**Aim of the exercise:**
Report back each line of the records that contains the string "should".

**Data for processing:**

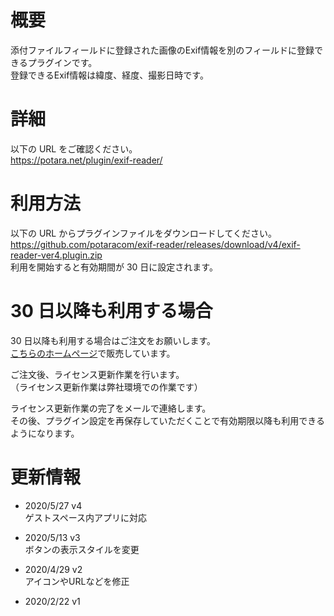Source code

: # 概要

添付ファイルフィールドに登録された画像のExif情報を別のフィールドに登録できるプラグインです。  
登録できるExif情報は緯度、経度、撮影日時です。

# 詳細

以下の URL をご確認ください。  
https://potara.net/plugin/exif-reader/

# 利用方法

以下の URL からプラグインファイルをダウンロードしてください。  
https://github.com/potaracom/exif-reader/releases/download/v4/exif-reader-ver4.plugin.zip  
利用を開始すると有効期間が 30 日に設定されます。

# 30 日以降も利用する場合

30 日以降も利用する場合はご注文をお願いします。  
[こちらのホームページ](https://potaracom.stores.jp/items/5e4bc488cf327f66c85f7a01)で販売しています。

ご注文後、ライセンス更新作業を行います。  
（ライセンス更新作業は弊社環境での作業です）

ライセンス更新作業の完了をメールで連絡します。  
その後、プラグイン設定を再保存していただくことで有効期限以降も利用できるようになります。

# 更新情報
- 2020/5/27 v4  
  ゲストスペース内アプリに対応

- 2020/5/13 v3  
  ボタンの表示スタイルを変更

- 2020/4/29 v2  
  アイコンやURLなどを修正

- 2020/2/22 v1
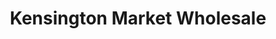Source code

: ---
title: "Kensington Market Wholesale"
url: /kensington/kensington-market-wholesale/
shop: Großhandel
---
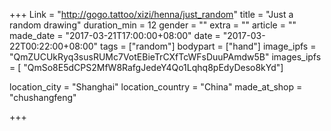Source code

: +++
Link = "http://gogo.tattoo/xizi/henna/just_random"
title = "Just a random drawing"
duration_min = 12
gender = ""
extra = ""
article = ""
made_date = "2017-03-21T17:00:00+08:00"
date = "2017-03-22T00:22:00+08:00"
tags = ["random"]
bodypart = ["hand"]
image_ipfs = "QmZUCUkRyq3susRUMc7VotEBieTrCXfTcWFsDuuPAmdw5B"
images_ipfs = [  "QmSo8E5dCPS2MfW8RafgJedeY4Qo1Lqhq8pEdyDeso8kYd"]

location_city = "Shanghai"
location_country = "China"
made_at_shop = "chushangfeng"

+++
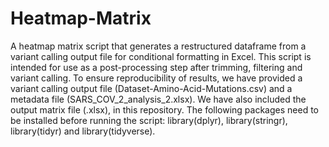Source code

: # Heatmap-Matrix
A heatmap matrix script that generates a restructured dataframe from a variant calling output file for conditional formatting in Excel. This script is intended for use as a post-processing step after trimming, filtering and variant calling. To ensure reproducibility of results, we have provided a variant calling output file (Dataset-Amino-Acid-Mutations.csv) and a metadata file (SARS_COV_2_analysis_2.xlsx). We have also included the output matrix file (.xlsx), in this repository. The following packages need to be installed before running the script: library(dplyr), library(stringr), library(tidyr) and library(tidyverse). 
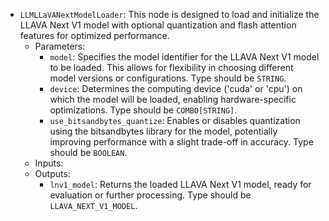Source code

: - `LLMLLaVANextModelLoader`: This node is designed to load and initialize the LLAVA Next V1 model with optional quantization and flash attention features for optimized performance.
    - Parameters:
        - `model`: Specifies the model identifier for the LLAVA Next V1 model to be loaded. This allows for flexibility in choosing different model versions or configurations. Type should be `STRING`.
        - `device`: Determines the computing device ('cuda' or 'cpu') on which the model will be loaded, enabling hardware-specific optimizations. Type should be `COMBO[STRING]`.
        - `use_bitsandbytes_quantize`: Enables or disables quantization using the bitsandbytes library for the model, potentially improving performance with a slight trade-off in accuracy. Type should be `BOOLEAN`.
    - Inputs:
    - Outputs:
        - `lnv1_model`: Returns the loaded LLAVA Next V1 model, ready for evaluation or further processing. Type should be `LLAVA_NEXT_V1_MODEL`.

**The answer:**
        - `model`: Specifies the model identifier for the LLAVA Next V1 model to be loaded. This allows for flexibility in choosing different model versions or configurations. Type should be `STRING`.
        - `device`: Determines the computing device ('cuda' or 'cpu') on which the model will be loaded, enabling hardware-specific optimizations. Type should be `COMBO[STRING]`.
        - `use_bitsandbytes_quantize`: Enables or disables quantization using the bitsandbytes library for the model, potentially improving performance with a slight trade-off in accuracy. Type should be `BOOLEAN`.
        - `lnv1_model`: Returns the loaded LLAVA Next V1 model, ready for evaluation or further processing. Type should be `LLAVA_NEXT_V1_MODEL`.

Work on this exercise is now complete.